If built, the bridge would cross the Red Sea at an 18-mile-wide strait known as the Bab al-Mandeb, or Gate of Tears, connecting the southern tip of Yemen with the tiny East African country of Djibouti. Estimated price tag: $10 billion to $20 billion.
The proposal is turning heads in the Middle East, and not just because it would make engineering history. The developer of the project is a Dubai-based firm headed by Tarek bin Laden, an elder brother of the world's most famous terrorist.
The bin Laden family, from Saudi Arabia, has operated a construction empire for decades. In the mid-1990s, the clan cut its financial ties with Osama bin Laden, founder of al-Qaeda, around the time he declared war on the United States and called for the overthrow of the Saudi ruling family.
Since then, the rest of the bin Ladens -- Osama has 24 half brothers and 29 half sisters -- have quietly gone on with their business. The Bab al-Mandeb bridge would be their most ambitious project to date, overshadowing their renovations of Islamic holy sites in the Saudi cities of Mecca and Medina.
"This has been Sheik Tarek's idea for many, many years," said Jameel Murshed, a lawyer and legal consultant for Middle East Development LLC, the partnership led by Tarek bin Laden. "He wants to serve his mother country."

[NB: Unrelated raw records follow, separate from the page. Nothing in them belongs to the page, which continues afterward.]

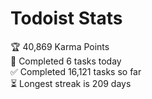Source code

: 
# Todoist Stats

<!-- TODO-IST:START -->
🏆  40,869 Karma Points           
🌸  Completed 6 tasks today           
✅  Completed 16,121 tasks so far           
⏳  Longest streak is 209 days
<!-- TODO-IST:END -->
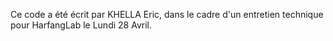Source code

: Ce code a été écrit par KHELLA Eric, dans le cadre d'un entretien technique pour HarfangLab le Lundi 28 Avril.
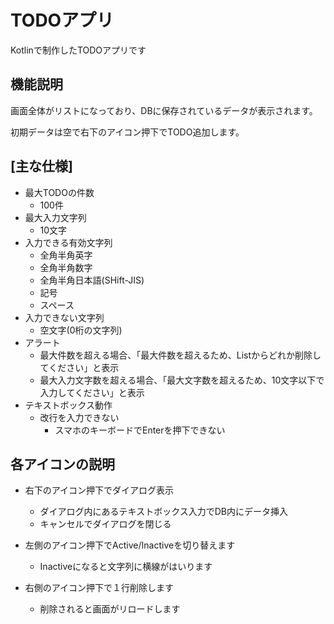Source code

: # TODOアプリ
Kotlinで制作したTODOアプリです

## 機能説明
画面全体がリストになっており、DBに保存されているデータが表示されます。

初期データは空で右下のアイコン押下でTODO追加します。

## [主な仕様]
* 最大TODOの件数
  * 100件
* 最大入力文字列
  * 10文字
* 入力できる有効文字列
  * 全角半角英字
  * 全角半角数字
  * 全角半角日本語(SHift-JIS)
  * 記号
  * スペース
* 入力できない文字列
  * 空文字(0桁の文字列)
* アラート
  * 最大件数を超える場合、「最大件数を超えるため、Listからどれか削除してください」と表示
  * 最大入力文字数を超える場合、「最大文字数を超えるため、10文字以下で入力してください」と表示
* テキストボックス動作
  * 改行を入力できない
    * スマホのキーボードでEnterを押下できない

## 各アイコンの説明
* 右下のアイコン押下でダイアログ表示
  * ダイアログ内にあるテキストボックス入力でDB内にデータ挿入
  * キャンセルでダイアログを閉じる

* 左側のアイコン押下でActive/Inactiveを切り替えます
  * Inactiveになると文字列に横線がはいります

* 右側のアイコン押下で１行削除します
  * 削除されると画面がリロードします
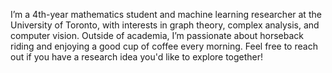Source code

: I’m a 4th-year mathematics student and machine learning researcher at the University of Toronto, with interests in graph theory, complex analysis, and computer vision. Outside of academia, I’m passionate about horseback riding and enjoying a good cup of coffee every morning. Feel free to reach out if you have a research idea you'd like to explore together!

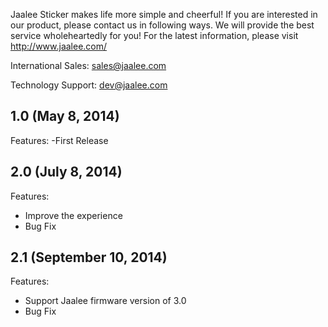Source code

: Jaalee Sticker makes life more simple and cheerful! If you are interested in our product, please contact us in following ways. We will provide the best service wholeheartedly for you!
For the latest information, please visit http://www.jaalee.com/

International Sales: sales@jaalee.com

Technology Support: dev@jaalee.com

## 1.0 (May 8, 2014)
Features:
 -First Release

## 2.0 (July 8, 2014)
Features:
 - Improve the experience
 - Bug Fix

## 2.1 (September 10, 2014)
Features:
 - Support Jaalee firmware version of 3.0
 - Bug Fix

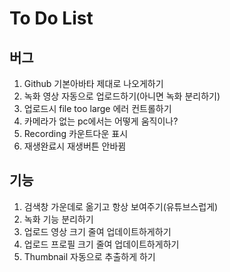 # To Do List

## 버그

1. Github 기본아바타 제대로 나오게하기
5. 녹화 영상 자동으로 업로드하기(아니면 녹화 분리하기)
6. 업로드시 file too large 에러 컨트롤하기
7. 카메라가 없는 pc에서는 어떻게 움직이나?
8. Recording 카운트다운 표시
9. 재생완료시 재생버튼 안바뀜

## 기능

1. 검색창 가운데로 옮기고 항상 보여주기(유튜브스럽게)
1. 녹화 기능 분리하기
3. 업로드 영상 크기 줄여 업데이트하게하기
4. 업로드 프로필 크기 줄여 업데이트하게하기
2. Thumbnail 자동으로 추출하게 하기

The father of Tarek and Osama, Mohamed bin Laden, was born into poverty in Yemen a century ago before moving to Saudi Arabia to seek his fortune in building. Yemen is the poorest country in the Arab world. Promoters of the Bab al-Mandeb bridge say it will transform the region's economy by opening a fixed rail and highway route between Africa and the Middle East.
"It's not just about Yemen and Djibouti. It's about two continents: Africa and Asia," said Tariq Ayyad, president of Noor City Development Corp., a San Francisco firm hired by Middle East Development to manage the project.
Government officials on both sides of the sea have given their blessing to the project. In February, Djibouti followed Yemen's lead in signing a memorandum of understanding with Tarek bin Laden's firm, although numerous details -- including precise ownership stakes -- are still under negotiation.
Yemeni officials have said little publicly about the project. One government representative, who declined to be quoted by name, said Yemen welcomed the potential multibillion-dollar investment but is taking a wait-and-see attitude. "If it happens, we're all for it," the official said.
There is widespread skepticism on both sides of the Red Sea. "When I talk to people about it, 99 percent of the time they think it's a joke at first," said Amman M. Said, a Noor City representative in Addis Ababa, Ethiopia. "The scale is so large that they're not sure what to make of it. When you tell people we're crossing the Red Sea by land, they say, 'Yeah, right.' "
But backers predict that things will change once construction starts -- perhaps as soon as next year.